Zhou Yongkang: he who must not be named, like Yahweh or Yog Sothoth:
Like mafia foot soldiers afraid to testify against their boss until they know for sure he's been disgraced, none of the wide Chinese coverage of the arrests mention Zhou's name. "The four [fallen officials] all worked at different times as secretaries for a high-ranking official who has since left office," reported the Oriental Morning Daily, a Shanghai newspaper; Hexun, a Chinese financial portal, used the same language. The popular web portal Sina evenposted a chart of the hierarchy of those four officials -- without putting Zhou at the top.
In fairness, everybody knows what no one is precisely saying. And maybe there are no words, especially since all the superlatives were used up over the comparative small fry Bo Xilai. I was secptical of initial reports that Zhou was being targeted partly because his final role as security czar meant he was arguably the most hated man in China and it sounded like wishful thinking, and partly because he's such an immense target. You can see this is you break down his career.
Let's do this with imaginary headlines: former Sichuan Party secretary under investigation. Sichuan is China's most populous province. It's a fiefdom with more than a hundred million people. So that alone is a huge scandal. But we're just getting started here. Then there's the man who ran half of China's state oil industry targeted in corruption investigation. Again, massive. Now let's try one of China's nine most powerful men in crosshairs. Even more immense. And then there's net closes on China's former internal security czar and man responsible for security policy in Tibet and Xinjiang for the chop. At one time or other Zhou was all of these things, and associates from each stage of his career have been swept up in the dragnet. The mind just boggles. Isaac Stone Fish goes on:
Imagine a giant wall on a secluded floor in a Beijing office tower housing the Central Commission for Discipline Inspection, the powerful organization tasked with investigating malfeasance and corruption within the Communist Party. Now, imagine Zhou's name in the center of a web of hundreds of intersecting lines -- a much larger version of the type seen in police stations in U.S. mafia movies. In China, the term guanxi wang -- "network of connections" -- refers to a person's social circle. The web on this wall is Zhou's network, and the threads connect to those with whom Zhou intersected throughout his career: as an oil industry executive in the 1980s and 1990s, as party secretary of China's largest southwestern province of Sichuan from 1999 to 2002, and then as minister of public security until 2007, when he took on his most powerful role.

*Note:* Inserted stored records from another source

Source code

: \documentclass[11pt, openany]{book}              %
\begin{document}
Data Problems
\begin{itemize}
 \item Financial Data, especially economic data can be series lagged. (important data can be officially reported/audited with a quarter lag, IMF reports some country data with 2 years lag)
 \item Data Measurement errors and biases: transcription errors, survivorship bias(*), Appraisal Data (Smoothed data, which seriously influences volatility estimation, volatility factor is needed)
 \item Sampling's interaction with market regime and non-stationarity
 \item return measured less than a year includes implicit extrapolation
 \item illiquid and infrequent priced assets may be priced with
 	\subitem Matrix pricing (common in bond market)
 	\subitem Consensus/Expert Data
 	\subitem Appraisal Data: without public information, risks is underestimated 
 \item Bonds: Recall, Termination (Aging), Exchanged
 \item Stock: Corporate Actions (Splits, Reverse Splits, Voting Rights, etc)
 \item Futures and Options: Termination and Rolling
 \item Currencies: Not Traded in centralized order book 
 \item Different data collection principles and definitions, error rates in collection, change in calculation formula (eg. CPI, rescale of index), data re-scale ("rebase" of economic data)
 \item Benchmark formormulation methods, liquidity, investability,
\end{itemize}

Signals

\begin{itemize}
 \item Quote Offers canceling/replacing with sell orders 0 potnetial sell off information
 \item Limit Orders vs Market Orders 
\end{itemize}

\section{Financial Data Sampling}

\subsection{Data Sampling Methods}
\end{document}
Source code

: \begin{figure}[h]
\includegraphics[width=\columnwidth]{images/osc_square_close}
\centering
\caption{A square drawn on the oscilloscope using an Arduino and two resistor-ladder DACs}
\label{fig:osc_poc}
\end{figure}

As a wrinkle on that, imagine a whiteboard at CDIC which contains every category of person on Boss Xi's hitlist: rogue cadre, corrupt corporates, mafiosi, empire builders and - let's say - pesky reformist types. Take down Zhou and you take down all of them. Here and here for instance, we can see a connection being established between Zhou's son Zhou Bin and the family of reformist icon Hu Yaobang through investigating the case of the violent entrepreneur Liu Han. And that's only a tiny part of the story. Perhaps the best way to consider Zhou is as a kind of one man autonomous region with a dependent population that enjoyed a guarantee of complete impunity - until now. So its not so much a corruption investigation here as a kind of reconquista.